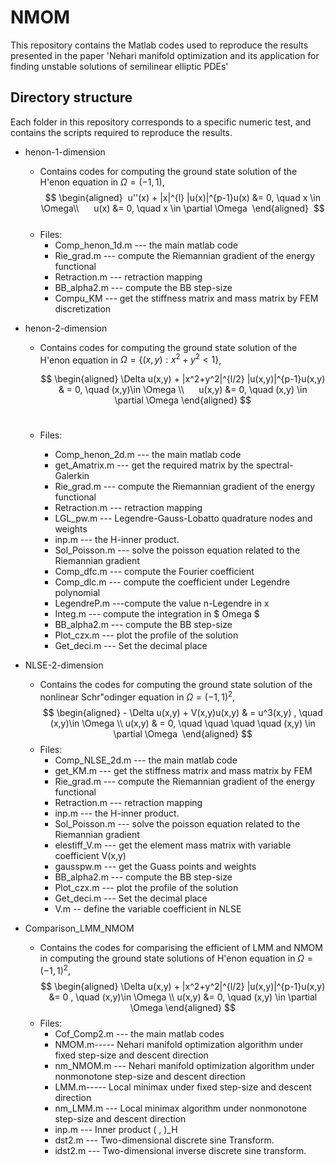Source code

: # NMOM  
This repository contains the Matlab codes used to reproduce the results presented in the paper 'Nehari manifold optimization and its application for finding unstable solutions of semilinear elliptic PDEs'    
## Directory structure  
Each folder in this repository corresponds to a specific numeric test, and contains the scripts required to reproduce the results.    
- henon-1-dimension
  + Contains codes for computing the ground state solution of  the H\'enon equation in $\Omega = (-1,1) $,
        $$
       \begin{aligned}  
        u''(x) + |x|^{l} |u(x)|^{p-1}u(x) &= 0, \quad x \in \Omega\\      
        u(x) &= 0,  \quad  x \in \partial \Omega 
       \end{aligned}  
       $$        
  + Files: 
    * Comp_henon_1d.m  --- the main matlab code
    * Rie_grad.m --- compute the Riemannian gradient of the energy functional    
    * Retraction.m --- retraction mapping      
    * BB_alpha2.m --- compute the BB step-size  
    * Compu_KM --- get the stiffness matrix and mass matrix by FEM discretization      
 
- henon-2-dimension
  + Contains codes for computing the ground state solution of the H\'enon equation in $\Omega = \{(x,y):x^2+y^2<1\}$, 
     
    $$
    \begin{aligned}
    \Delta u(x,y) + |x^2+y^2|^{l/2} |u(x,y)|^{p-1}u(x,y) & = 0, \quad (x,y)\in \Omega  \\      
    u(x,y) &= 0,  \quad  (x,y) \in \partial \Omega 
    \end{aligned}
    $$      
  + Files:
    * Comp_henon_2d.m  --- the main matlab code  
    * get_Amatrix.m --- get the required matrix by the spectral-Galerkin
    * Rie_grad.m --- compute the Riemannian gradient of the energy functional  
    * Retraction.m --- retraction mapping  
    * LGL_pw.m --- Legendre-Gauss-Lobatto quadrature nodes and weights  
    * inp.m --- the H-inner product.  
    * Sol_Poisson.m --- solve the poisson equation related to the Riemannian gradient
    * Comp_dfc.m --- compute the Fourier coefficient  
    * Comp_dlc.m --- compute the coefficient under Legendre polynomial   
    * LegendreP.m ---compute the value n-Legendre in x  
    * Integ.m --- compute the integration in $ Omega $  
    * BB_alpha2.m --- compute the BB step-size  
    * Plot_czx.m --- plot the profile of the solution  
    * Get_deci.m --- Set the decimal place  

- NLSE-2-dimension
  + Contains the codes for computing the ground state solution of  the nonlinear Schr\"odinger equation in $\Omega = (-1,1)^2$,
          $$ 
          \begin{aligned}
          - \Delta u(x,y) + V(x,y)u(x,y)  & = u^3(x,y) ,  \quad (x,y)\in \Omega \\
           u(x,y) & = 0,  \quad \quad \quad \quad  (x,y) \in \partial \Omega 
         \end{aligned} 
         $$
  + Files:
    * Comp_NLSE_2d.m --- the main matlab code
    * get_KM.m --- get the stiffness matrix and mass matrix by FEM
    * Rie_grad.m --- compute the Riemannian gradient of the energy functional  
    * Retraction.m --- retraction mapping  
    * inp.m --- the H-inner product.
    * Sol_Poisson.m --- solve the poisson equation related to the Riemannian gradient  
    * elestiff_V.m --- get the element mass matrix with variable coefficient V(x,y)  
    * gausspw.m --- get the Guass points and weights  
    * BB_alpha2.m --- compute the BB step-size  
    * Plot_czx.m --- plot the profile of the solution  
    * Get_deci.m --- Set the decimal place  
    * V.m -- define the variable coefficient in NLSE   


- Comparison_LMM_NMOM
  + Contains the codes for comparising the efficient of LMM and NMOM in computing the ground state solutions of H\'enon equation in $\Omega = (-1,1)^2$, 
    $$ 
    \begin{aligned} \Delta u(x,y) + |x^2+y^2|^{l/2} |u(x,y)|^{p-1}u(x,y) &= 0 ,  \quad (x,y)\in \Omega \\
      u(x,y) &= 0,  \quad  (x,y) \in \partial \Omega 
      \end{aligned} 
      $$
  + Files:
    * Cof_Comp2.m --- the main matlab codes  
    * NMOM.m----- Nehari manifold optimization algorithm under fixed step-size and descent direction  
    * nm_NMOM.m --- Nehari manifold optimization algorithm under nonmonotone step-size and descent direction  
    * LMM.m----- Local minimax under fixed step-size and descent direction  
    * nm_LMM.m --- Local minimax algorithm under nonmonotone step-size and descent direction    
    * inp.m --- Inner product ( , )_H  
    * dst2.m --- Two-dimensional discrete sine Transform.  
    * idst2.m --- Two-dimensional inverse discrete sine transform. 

####################

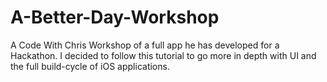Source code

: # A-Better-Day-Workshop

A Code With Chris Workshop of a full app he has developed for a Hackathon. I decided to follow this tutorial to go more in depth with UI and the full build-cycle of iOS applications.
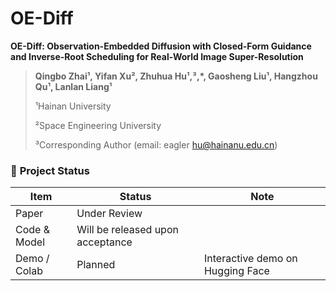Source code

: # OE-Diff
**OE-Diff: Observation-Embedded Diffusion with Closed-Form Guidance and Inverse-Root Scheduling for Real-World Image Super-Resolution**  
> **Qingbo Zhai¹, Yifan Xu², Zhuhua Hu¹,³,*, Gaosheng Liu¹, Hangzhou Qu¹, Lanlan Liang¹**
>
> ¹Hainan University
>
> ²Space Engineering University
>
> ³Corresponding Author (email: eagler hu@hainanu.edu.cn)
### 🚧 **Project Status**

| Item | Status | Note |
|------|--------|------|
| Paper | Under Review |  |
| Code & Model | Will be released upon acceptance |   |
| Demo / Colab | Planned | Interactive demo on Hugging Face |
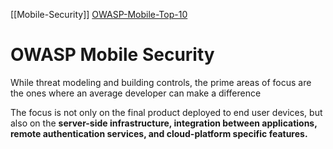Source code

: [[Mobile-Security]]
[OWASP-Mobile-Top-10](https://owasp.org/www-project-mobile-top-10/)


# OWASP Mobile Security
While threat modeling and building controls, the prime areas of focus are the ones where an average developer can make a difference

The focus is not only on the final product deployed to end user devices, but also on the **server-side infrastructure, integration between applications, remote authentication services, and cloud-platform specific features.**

####################

— AIM OF THE TASK —
Going through the records above line by line, tally those with the word "partial" and answer with the number only.

— ANSWER SECTION —
4